I've used the free program Picasa to show what I do along with the un edited jpg of the file I had chosen. I created a custom crop setting for your needs & then used it to show what area of the photo you get but that crop box can be higher or lower but it can go wall to wall
Once I'm happy with my crop I export the file which is non destructive to the original because it creates a new version including the crop.
07-03-2019 08:34 AM
True re the horizon but I did state that it was the un edited jpg. I did level the horizon in the file used for the canvas as well as spend a lot of time removing any CA along things near the sides (created by the wide angle lens used) as well as many other minor exposure corrections to the umbrellas, sand etc. The photo shows the view we see every day while on vacation in Cozumel while eating at the beach club restaurant. It had to be taken early in the morning to reduce the chances the area was filled with hotel guests but on many mornings the umbrellas weren't up & I wanted them in it. I had to try every day I wasn't booked to be diving.

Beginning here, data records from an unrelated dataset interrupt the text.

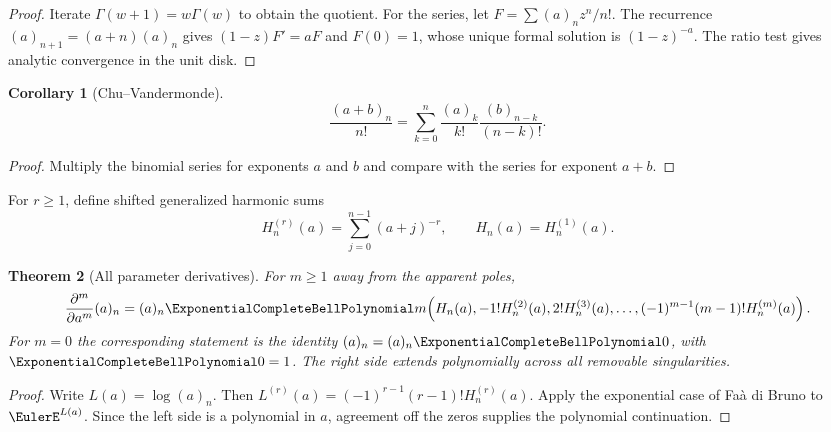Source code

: \documentclass[11pt,a4paper,oneside,openany]{book}
\newtheorem{theorem}{Theorem}[chapter]
\newtheorem{corollary}[theorem]{Corollary}
\theoremstyle{definition}
\theoremstyle{remark}
\begin{document}
\begin{proof}
Iterate $\Gamma(w+1)=w\Gamma(w)$ to obtain the quotient.  For the series, let
$F=\sum(a)_nz^n/n!$.  The recurrence $(a)_{n+1}=(a+n)(a)_n$ gives
$(1-z)F'=aF$ and $F(0)=1$, whose unique formal solution is $(1-z)^{-a}$.
The ratio test gives analytic convergence in the unit disk.
\end{proof}

\begin{corollary}[Chu--Vandermonde]
\begin{equation}
 \frac{(a+b)_n}{n!}=\sum_{k=0}^{n}\frac{(a)_k}{k!}
                         \frac{(b)_{n-k}}{(n-k)!}.                  \label{eq:merged-vandermonde-rising}
\end{equation}
\end{corollary}

\begin{proof}
Multiply the binomial series for exponents $a$ and $b$ and compare with the
series for exponent $a+b$.
\end{proof}

For $r\geq1$, define shifted generalized harmonic sums
\begin{equation}
 H_n^{(r)}(a)=\sum_{j=0}^{n-1}(a+j)^{-r},\qquad H_n(a)=H_n^{(1)}(a). \label{eq:merged-shifted-harmonic}
\end{equation}

\begin{theorem}[All parameter derivatives]
\label{thm:merged-pochhammer-derivatives}
For $m\geq1$ away from the apparent poles,
\begin{equation}
 \frac{\partial^m}{\partial a^m}(a)_n
 =(a)_n\ExponentialCompleteBellPolynomial m\!\left(H_n(a),-1!H_n^{(2)}(a),2!H_n^{(3)}(a),\ldots,
 (-1)^{m-1}(m-1)!H_n^{(m)}(a)\right).                              \label{eq:merged-pochhammer-derivatives}
\end{equation}
For $m=0$ the corresponding statement is the identity
$(a)_n=(a)_n\ExponentialCompleteBellPolynomial0$, with $\ExponentialCompleteBellPolynomial0=1$.  The right side extends
polynomially across all removable singularities.
\end{theorem}

\begin{proof}
Write $L(a)=\log(a)_n$.  Then
$L^{(r)}(a)=(-1)^{r-1}(r-1)!H_n^{(r)}(a)$.  Apply the exponential case of
Faà di Bruno to $\EulerE^{L(a)}$.  Since the left side is a polynomial in $a$,
agreement off the zeros supplies the polynomial continuation.
\end{proof}
\end{document}
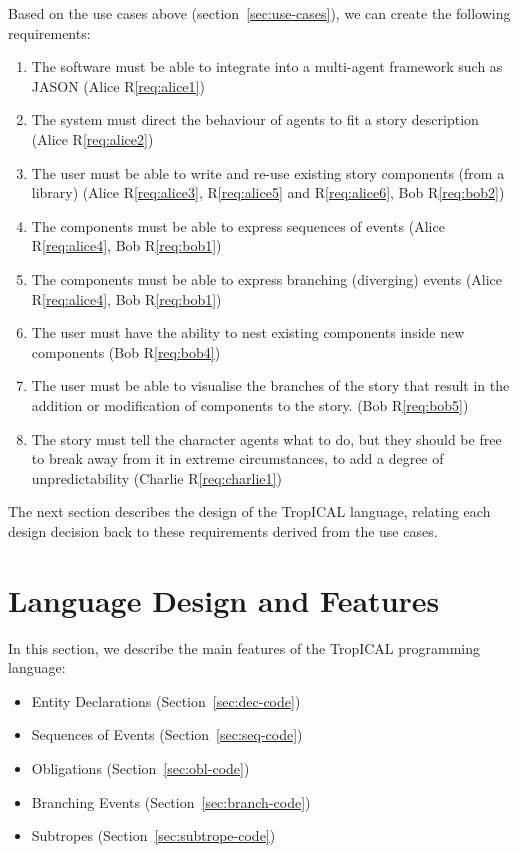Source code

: \documentclass[11pt]{report}
\begin{document}
Based on the use cases above (section~\ref{sec:use-cases}), we can create the
following requirements:

\begin{enumerate}[R1.]
  \item\label{req:agents} The software must be able to integrate into a
    multi-agent framework such as JASON (Alice R\ref{req:alice1})
  \item\label{req:direct} The system must direct the behaviour of agents to fit
    a story description (Alice R\ref{req:alice2})
  \item\label{req:components} The user must be able to write and re-use
    existing story components (from a library) (Alice R\ref{req:alice3}, R\ref{req:alice5} and R\ref{req:alice6}, Bob R\ref{req:bob2})
  \item\label{req:sequences} The components must be able to express sequences of
    events (Alice R\ref{req:alice4}, Bob R\ref{req:bob1})
  \item\label{req:branches} The components must be able to express branching
    (diverging) events (Alice R\ref{req:alice4}, Bob R\ref{req:bob1})
  \item\label{req:subtropes} The user must have the ability to nest existing
    components inside new components (Bob R\ref{req:bob4})
  \item\label{req:vis} The user must be able to visualise the branches of the
    story that result in the addition or modification of components to the
    story. (Bob R\ref{req:bob5})
  \item\label{req:norm} The story must tell the character agents what to do, but
    they should be free to break away from it in extreme circumstances, to add a
    degree of unpredictability (Charlie R\ref{req:charlie1})
\end{enumerate}

The next section describes the design of the TropICAL language, relating each
design decision back to these requirements derived from the use cases.

\section{Language Design and Features}
\label{sec:language-design}
In this section, we describe the main features of the TropICAL programming
language:

\begin{itemize}
  \item Entity Declarations (Section~\ref{sec:dec-code})
  \item Sequences of Events (Section~\ref{sec:seq-code})
  \item Obligations (Section~\ref{sec:obl-code})
  \item Branching Events (Section~\ref{sec:branch-code})
  \item Subtropes (Section~\ref{sec:subtrope-code})
\end{itemize}
\end{document}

Also when printing anything large I take 4 X 6 crops in areas which need details & print them. This was rather easy in this case because I only needed crops that were 10% of the total pixel width to have samples at the same resolution the file would be printed at. I do that a lot to check how an image will print before printing the full image. Saves a lot of ink should I have an area that looses the important detail at the desired print size.
07-03-2019 04:17 PM
Thanks. It did turn out very nice & was my wife's birthday present. I overheard her telling a guest it's the thing she thinks about on nights when she can't sleep and just thinking about it puts her to sleep finally. With that info I went down every day I could while she did her long walk hoping to get a perfect shot. The sun is very strong in the mornings but at the right angle but it did blow out a few areas which careful editing recovered.